Aim of the exercise:
Examine the entries below, count the lines holding the string "prove", and respond with the number only.
▬▬▬
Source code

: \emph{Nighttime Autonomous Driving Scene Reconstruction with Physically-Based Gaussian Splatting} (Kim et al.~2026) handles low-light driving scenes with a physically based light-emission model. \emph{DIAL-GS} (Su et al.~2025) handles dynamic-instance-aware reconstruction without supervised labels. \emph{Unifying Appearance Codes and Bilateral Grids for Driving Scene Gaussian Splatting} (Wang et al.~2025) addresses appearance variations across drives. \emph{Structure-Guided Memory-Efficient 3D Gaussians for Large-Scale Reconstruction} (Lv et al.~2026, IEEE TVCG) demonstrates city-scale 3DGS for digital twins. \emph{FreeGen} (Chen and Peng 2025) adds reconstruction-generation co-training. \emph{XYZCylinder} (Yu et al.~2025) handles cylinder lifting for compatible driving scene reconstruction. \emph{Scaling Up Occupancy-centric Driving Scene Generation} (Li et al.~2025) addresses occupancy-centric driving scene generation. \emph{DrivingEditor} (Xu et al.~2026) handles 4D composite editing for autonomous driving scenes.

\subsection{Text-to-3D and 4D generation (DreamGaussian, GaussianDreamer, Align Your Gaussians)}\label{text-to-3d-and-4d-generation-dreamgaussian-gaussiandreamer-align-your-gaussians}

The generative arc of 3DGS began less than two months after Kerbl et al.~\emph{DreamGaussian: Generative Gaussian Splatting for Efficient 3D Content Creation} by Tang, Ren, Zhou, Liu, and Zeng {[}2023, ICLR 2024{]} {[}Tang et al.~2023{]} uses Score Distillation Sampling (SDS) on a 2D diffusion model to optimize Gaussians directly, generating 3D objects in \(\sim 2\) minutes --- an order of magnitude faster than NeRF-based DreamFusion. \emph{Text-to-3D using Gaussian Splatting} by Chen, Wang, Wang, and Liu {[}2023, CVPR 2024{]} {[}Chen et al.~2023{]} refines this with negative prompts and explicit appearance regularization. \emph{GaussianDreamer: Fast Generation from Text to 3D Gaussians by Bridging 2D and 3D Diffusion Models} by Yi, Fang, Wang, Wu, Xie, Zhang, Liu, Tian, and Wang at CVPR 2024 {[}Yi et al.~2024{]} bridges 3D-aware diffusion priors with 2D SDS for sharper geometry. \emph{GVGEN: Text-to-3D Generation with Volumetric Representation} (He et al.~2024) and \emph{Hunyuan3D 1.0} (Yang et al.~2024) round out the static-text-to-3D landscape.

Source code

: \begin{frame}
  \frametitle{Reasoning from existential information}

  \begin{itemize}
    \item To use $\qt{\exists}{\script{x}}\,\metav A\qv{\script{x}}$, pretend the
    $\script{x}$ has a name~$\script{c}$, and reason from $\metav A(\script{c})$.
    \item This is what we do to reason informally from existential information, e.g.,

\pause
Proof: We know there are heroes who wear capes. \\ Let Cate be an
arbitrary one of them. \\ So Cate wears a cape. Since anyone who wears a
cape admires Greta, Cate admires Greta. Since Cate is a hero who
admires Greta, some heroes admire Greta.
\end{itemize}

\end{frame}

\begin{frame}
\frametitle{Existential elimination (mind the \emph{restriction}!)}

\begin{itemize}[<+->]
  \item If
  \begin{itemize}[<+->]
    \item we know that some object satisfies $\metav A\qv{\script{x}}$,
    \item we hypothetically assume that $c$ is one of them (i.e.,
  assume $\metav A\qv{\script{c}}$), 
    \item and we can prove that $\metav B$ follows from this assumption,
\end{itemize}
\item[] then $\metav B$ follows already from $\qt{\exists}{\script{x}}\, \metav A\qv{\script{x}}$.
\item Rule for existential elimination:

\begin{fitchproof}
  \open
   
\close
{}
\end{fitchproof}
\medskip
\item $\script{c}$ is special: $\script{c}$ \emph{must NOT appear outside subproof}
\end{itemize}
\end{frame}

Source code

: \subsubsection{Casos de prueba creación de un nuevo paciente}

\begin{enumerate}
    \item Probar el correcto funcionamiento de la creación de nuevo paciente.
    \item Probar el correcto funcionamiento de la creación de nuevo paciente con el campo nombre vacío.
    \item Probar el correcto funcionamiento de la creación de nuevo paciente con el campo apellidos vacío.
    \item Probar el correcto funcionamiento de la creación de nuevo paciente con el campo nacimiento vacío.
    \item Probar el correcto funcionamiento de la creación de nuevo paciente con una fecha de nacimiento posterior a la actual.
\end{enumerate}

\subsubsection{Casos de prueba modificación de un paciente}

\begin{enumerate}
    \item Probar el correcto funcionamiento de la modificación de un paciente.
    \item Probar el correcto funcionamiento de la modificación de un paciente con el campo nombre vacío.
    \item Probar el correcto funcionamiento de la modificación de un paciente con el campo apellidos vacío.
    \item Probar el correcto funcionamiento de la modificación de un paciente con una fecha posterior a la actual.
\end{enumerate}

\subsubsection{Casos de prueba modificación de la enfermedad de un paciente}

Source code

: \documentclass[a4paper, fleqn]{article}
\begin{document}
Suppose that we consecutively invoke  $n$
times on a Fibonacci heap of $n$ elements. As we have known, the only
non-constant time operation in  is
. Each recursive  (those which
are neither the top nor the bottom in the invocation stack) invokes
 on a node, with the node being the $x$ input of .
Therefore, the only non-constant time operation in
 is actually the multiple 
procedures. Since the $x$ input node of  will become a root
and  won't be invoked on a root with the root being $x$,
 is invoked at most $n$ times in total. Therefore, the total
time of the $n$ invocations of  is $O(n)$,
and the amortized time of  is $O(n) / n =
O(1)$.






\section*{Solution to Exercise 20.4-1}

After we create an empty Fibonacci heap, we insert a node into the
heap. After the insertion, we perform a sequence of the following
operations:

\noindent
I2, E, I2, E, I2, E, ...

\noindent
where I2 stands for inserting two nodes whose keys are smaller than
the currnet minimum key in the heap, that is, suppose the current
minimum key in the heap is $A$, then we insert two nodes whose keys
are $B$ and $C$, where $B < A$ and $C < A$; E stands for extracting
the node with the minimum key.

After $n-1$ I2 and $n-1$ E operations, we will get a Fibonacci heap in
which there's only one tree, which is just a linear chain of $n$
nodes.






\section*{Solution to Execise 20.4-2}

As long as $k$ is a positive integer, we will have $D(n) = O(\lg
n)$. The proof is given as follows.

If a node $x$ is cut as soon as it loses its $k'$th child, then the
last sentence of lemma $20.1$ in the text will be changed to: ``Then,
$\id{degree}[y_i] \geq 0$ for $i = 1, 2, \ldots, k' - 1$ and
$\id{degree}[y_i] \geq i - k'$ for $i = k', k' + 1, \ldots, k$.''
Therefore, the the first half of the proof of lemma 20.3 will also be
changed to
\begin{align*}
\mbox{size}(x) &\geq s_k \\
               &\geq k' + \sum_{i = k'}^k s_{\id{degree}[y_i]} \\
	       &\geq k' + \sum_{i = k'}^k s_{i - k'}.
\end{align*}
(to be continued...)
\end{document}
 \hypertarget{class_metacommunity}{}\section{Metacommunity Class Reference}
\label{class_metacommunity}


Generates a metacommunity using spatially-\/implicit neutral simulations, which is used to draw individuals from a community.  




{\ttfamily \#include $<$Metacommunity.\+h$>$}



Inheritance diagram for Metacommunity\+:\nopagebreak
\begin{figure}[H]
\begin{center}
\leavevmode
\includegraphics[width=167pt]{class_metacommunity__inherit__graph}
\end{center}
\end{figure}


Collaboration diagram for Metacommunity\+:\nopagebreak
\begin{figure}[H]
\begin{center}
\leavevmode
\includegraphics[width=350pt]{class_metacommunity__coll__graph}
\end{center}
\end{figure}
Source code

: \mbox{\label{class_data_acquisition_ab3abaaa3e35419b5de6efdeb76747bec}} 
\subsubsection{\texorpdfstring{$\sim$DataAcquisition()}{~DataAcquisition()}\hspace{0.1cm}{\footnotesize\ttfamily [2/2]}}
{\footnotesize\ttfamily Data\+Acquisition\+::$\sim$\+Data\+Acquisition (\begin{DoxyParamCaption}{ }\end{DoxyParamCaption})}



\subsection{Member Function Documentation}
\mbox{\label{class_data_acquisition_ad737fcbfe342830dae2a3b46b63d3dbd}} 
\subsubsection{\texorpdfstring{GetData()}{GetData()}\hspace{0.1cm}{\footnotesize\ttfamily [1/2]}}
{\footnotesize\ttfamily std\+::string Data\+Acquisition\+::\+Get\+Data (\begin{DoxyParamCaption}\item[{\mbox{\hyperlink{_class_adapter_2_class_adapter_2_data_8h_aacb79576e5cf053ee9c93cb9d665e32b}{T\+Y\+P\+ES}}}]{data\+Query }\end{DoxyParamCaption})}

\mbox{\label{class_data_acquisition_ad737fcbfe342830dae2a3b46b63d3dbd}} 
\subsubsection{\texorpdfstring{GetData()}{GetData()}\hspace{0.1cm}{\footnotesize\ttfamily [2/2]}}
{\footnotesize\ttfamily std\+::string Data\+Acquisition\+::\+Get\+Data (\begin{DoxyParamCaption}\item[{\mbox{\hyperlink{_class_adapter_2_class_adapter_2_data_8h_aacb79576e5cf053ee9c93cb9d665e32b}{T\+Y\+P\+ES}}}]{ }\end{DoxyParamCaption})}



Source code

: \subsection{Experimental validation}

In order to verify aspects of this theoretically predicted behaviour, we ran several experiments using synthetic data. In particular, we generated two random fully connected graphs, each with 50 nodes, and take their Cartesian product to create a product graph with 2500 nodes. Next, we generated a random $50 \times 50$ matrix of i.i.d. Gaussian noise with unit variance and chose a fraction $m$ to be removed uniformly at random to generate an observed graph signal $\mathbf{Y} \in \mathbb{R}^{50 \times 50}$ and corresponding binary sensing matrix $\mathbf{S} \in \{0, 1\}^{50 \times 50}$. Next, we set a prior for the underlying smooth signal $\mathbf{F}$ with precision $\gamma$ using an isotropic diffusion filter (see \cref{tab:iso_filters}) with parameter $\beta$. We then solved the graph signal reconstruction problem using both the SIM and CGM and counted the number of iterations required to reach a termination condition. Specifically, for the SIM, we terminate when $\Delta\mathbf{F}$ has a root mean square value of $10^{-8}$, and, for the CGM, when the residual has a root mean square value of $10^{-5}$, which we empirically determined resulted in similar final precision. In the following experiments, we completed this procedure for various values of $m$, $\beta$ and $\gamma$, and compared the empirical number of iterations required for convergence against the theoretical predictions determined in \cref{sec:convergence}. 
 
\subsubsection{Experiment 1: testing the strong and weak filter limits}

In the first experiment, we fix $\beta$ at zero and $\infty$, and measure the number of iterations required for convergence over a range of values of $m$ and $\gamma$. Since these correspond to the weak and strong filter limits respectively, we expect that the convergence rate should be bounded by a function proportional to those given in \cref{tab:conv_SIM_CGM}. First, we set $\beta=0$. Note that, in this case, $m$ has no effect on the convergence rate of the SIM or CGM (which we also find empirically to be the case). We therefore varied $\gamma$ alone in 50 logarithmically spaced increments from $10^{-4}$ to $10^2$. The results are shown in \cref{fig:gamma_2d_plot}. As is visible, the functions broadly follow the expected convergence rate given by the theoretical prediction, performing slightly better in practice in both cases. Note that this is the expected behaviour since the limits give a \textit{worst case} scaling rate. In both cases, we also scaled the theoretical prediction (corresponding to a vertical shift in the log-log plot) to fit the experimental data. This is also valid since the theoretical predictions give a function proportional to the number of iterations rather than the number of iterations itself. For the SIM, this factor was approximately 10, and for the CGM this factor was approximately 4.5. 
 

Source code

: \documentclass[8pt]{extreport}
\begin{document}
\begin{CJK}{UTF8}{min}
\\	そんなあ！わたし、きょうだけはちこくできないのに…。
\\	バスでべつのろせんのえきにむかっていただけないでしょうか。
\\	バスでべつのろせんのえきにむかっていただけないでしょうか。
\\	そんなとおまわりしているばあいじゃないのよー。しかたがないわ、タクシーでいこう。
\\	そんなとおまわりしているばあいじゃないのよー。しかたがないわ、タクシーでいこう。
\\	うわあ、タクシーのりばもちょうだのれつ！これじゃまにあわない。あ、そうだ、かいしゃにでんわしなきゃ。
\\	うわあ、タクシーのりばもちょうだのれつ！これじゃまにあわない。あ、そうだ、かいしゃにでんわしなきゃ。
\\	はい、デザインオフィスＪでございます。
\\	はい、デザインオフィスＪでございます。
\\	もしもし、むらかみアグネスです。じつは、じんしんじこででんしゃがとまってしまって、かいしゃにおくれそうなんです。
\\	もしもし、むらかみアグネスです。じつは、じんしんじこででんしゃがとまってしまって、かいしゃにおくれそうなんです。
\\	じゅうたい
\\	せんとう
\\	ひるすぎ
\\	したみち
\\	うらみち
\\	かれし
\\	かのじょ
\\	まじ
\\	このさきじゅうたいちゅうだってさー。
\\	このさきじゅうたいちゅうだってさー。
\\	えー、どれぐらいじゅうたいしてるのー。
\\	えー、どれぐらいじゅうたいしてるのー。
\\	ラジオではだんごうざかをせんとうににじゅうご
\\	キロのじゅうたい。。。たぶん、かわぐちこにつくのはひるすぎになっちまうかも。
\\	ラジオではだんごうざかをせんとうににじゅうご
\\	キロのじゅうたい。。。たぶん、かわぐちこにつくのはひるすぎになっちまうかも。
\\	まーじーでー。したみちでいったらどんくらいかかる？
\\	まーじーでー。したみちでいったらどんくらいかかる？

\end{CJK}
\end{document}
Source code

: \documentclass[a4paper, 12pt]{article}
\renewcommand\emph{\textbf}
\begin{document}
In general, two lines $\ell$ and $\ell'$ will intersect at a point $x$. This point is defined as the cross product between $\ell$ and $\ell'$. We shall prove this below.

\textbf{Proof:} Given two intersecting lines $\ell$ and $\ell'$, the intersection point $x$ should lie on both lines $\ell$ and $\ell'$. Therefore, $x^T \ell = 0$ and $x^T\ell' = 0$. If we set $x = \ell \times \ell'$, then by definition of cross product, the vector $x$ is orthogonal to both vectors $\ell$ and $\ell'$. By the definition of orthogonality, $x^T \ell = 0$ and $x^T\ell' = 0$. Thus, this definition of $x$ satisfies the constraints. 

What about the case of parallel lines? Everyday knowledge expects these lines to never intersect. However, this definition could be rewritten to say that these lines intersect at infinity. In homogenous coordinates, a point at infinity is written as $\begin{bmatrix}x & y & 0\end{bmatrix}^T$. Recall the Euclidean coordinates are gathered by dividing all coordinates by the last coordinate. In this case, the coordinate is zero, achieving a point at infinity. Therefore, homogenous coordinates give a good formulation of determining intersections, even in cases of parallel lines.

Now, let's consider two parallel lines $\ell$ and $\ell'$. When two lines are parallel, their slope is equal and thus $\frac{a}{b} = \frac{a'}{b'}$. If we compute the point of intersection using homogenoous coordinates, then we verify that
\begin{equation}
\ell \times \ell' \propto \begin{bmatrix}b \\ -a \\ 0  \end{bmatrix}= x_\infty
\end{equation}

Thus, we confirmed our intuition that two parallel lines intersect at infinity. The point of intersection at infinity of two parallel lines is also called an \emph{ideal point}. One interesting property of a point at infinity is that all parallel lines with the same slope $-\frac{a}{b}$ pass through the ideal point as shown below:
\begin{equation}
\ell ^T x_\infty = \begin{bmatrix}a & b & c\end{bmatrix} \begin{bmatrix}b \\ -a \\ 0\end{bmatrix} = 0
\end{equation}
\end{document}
▬▬▬
Task solution:
2